Detect WAL hole #13226

hx235 · 2024-12-19T05:13:32Z

Context/Summary:

This PR provides a new Options track_and_verify_wals to detect and handle WAL hole where new WAL data presents while some old WAL data is missing as well as db opened with no WAL. It's for #12488.

It's intended to be a future replacement to track_and_verify_wals_in_manifest for its simplicity, better handling of WAL hole in WALRecoveryMode::kPointInTimeRecovery and potentials to cover more scenarios for WALRecoveryMode::kTolerateCorruptedTailRecords/kAbsoluteConsistency(in future PRs).

The verification is done in LogReader::MaybeVerifyPredecessorWALInfo() and tracking is done in log::Writer::MaybeAddPredecessorWALInfo(). This PR also groups common utilities in log::Writer into functions MaybeHandleSeenFileWriterError(), MaybeSwitchToNewBlock() to avoid adding redundant code

Test:

New UT
Integrate into existing UT
Stress test for 0.5 hour and will keep monitoring after landing
db bench
- The only potential performance implication it has is to the write path since now we keep track of the last seqno recorded in the WAL in log::Writer. Below benchmark show no regression.

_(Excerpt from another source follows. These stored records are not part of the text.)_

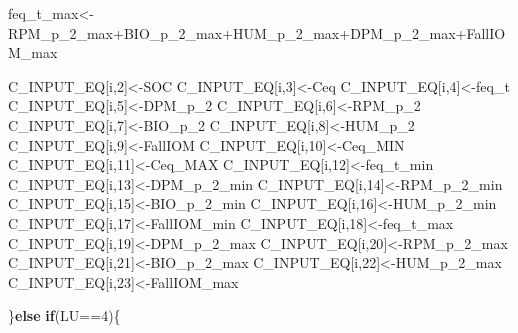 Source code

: \documentclass[
  10pt,
  b5paper,
]{book}
\newenvironment{Shaded}{\begin{snugshade}}{\end{snugshade}}
\newcommand{\ControlFlowTok}[1]{\textcolor[rgb]{0.13,0.29,0.53}{\textbf{#1}}}
\newcommand{\DecValTok}[1]{\textcolor[rgb]{0.00,0.00,0.81}{#1}}
\newcommand{\NormalTok}[1]{#1}
\newcommand{\OtherTok}[1]{\textcolor[rgb]{0.56,0.35,0.01}{#1}}
\newcommand{\SpecialCharTok}[1]{\textcolor[rgb]{0.00,0.00,0.00}{#1}}
\begin{document}
\begin{Shaded}
\begin{Highlighting}[]
\NormalTok{feq\_t\_max}\OtherTok{\textless{}{-}}\NormalTok{RPM\_p\_2\_max}\SpecialCharTok{+}\NormalTok{BIO\_p\_2\_max}\SpecialCharTok{+}\NormalTok{HUM\_p\_2\_max}\SpecialCharTok{+}\NormalTok{DPM\_p\_2\_max}\SpecialCharTok{+}\NormalTok{FallIOM\_max}

\NormalTok{C\_INPUT\_EQ[i,}\DecValTok{2}\NormalTok{]}\OtherTok{\textless{}{-}}\NormalTok{SOC}
\NormalTok{C\_INPUT\_EQ[i,}\DecValTok{3}\NormalTok{]}\OtherTok{\textless{}{-}}\NormalTok{Ceq}
\NormalTok{C\_INPUT\_EQ[i,}\DecValTok{4}\NormalTok{]}\OtherTok{\textless{}{-}}\NormalTok{feq\_t}
\NormalTok{C\_INPUT\_EQ[i,}\DecValTok{5}\NormalTok{]}\OtherTok{\textless{}{-}}\NormalTok{DPM\_p\_2}
\NormalTok{C\_INPUT\_EQ[i,}\DecValTok{6}\NormalTok{]}\OtherTok{\textless{}{-}}\NormalTok{RPM\_p\_2}
\NormalTok{C\_INPUT\_EQ[i,}\DecValTok{7}\NormalTok{]}\OtherTok{\textless{}{-}}\NormalTok{BIO\_p\_2}
\NormalTok{C\_INPUT\_EQ[i,}\DecValTok{8}\NormalTok{]}\OtherTok{\textless{}{-}}\NormalTok{HUM\_p\_2}
\NormalTok{C\_INPUT\_EQ[i,}\DecValTok{9}\NormalTok{]}\OtherTok{\textless{}{-}}\NormalTok{FallIOM}
\NormalTok{C\_INPUT\_EQ[i,}\DecValTok{10}\NormalTok{]}\OtherTok{\textless{}{-}}\NormalTok{Ceq\_MIN}
\NormalTok{C\_INPUT\_EQ[i,}\DecValTok{11}\NormalTok{]}\OtherTok{\textless{}{-}}\NormalTok{Ceq\_MAX}
\NormalTok{C\_INPUT\_EQ[i,}\DecValTok{12}\NormalTok{]}\OtherTok{\textless{}{-}}\NormalTok{feq\_t\_min}
\NormalTok{C\_INPUT\_EQ[i,}\DecValTok{13}\NormalTok{]}\OtherTok{\textless{}{-}}\NormalTok{DPM\_p\_2\_min}
\NormalTok{C\_INPUT\_EQ[i,}\DecValTok{14}\NormalTok{]}\OtherTok{\textless{}{-}}\NormalTok{RPM\_p\_2\_min}
\NormalTok{C\_INPUT\_EQ[i,}\DecValTok{15}\NormalTok{]}\OtherTok{\textless{}{-}}\NormalTok{BIO\_p\_2\_min}
\NormalTok{C\_INPUT\_EQ[i,}\DecValTok{16}\NormalTok{]}\OtherTok{\textless{}{-}}\NormalTok{HUM\_p\_2\_min}
\NormalTok{C\_INPUT\_EQ[i,}\DecValTok{17}\NormalTok{]}\OtherTok{\textless{}{-}}\NormalTok{FallIOM\_min}
\NormalTok{C\_INPUT\_EQ[i,}\DecValTok{18}\NormalTok{]}\OtherTok{\textless{}{-}}\NormalTok{feq\_t\_max}
\NormalTok{C\_INPUT\_EQ[i,}\DecValTok{19}\NormalTok{]}\OtherTok{\textless{}{-}}\NormalTok{DPM\_p\_2\_max}
\NormalTok{C\_INPUT\_EQ[i,}\DecValTok{20}\NormalTok{]}\OtherTok{\textless{}{-}}\NormalTok{RPM\_p\_2\_max}
\NormalTok{C\_INPUT\_EQ[i,}\DecValTok{21}\NormalTok{]}\OtherTok{\textless{}{-}}\NormalTok{BIO\_p\_2\_max}
\NormalTok{C\_INPUT\_EQ[i,}\DecValTok{22}\NormalTok{]}\OtherTok{\textless{}{-}}\NormalTok{HUM\_p\_2\_max}
\NormalTok{C\_INPUT\_EQ[i,}\DecValTok{23}\NormalTok{]}\OtherTok{\textless{}{-}}\NormalTok{FallIOM\_max}

\NormalTok{\}}\ControlFlowTok{else} \ControlFlowTok{if}\NormalTok{(LU}\SpecialCharTok{==}\DecValTok{4}\NormalTok{)\{}


\end{Highlighting}
\end{Shaded}
\end{document}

./db_bench --benchmarks=fillrandom[-X3] --num=2500000 --db=/dev/shm/db_bench_new --disable_auto_compactions=1 --threads=1 --enable_pipelined_write=0 --disable_wal=0 --track_and_verify_wals=1

Pre
fillrandom [AVG    3 runs] : 310517 (± 5641) ops/sec;   34.4 (± 0.6) MB/sec
fillrandom [MEDIAN 3 runs] : 308848 ops/sec;   34.2 MB/sec

Post
fillrandom [AVG    3 runs] : 311469 (± 4096) ops/sec;   34.5 (± 0.5) MB/sec
fillrandom [MEDIAN 3 runs] : 311961 ops/sec;   34.5 MB/sec

hx235 · 2024-12-19T05:59:16Z

db/log_reader.h

+  // TODO(hx235): to revise `stop_replay_for_corruption_` in `LogReader` since
+  // we have `predecessor_wal_info_` to verify against the `PredecessorWALInfo`
+  // recorded in current WAL. If there is no WAL hole, we can revise
+  // `stop_replay_for_corruption_` to be false.
+  bool stop_replay_for_corruption_;


This means we can do MaybeReviseStopReplayForCorruption()

rocksdb/db/db_impl/db_impl_open.cc

Lines 1518 to 1521 in d957e1a

// In point-in-time recovery mode, if sequence id of log files are

// consecutive, we continue recovery despite corruption. This could

// happen when we open and write to a corrupted DB, where sequence id

// will start from the last sequence id we recovered.

in a better way that is compatible with disable WAL, file ingestion when WAL is recycled (in next PR).

So we can fix the issue mentioned #12918 and re-enable ecycle_log_file_num (wal recycling)

hx235 · 2024-12-19T06:19:44Z

db/log_format.h

@@ -17,7 +17,7 @@
 namespace ROCKSDB_NAMESPACE {
 namespace log {

-enum RecordType {
+enum RecordType : int {
  // Zero is reserved for preallocated files


Temporary note to reviewer: Please ignore changes to db/log_format.h. It belongs to #13225 this PR has to base onto.

pdillinger

Looks good overall! A couple of issues and questions

pdillinger · 2024-12-20T22:14:39Z

db/db_wal_test.cc

+  ASSERT_OK(Put("key_ignore1", "wal_to_recycle"));
+  ASSERT_OK(Put("key_ignore2", "wal_to_recycle"));
+  FlushOptions fo;
+  fo.wait = true;


wait = true is the default. Should be able to just ASSERT_OK(Flush())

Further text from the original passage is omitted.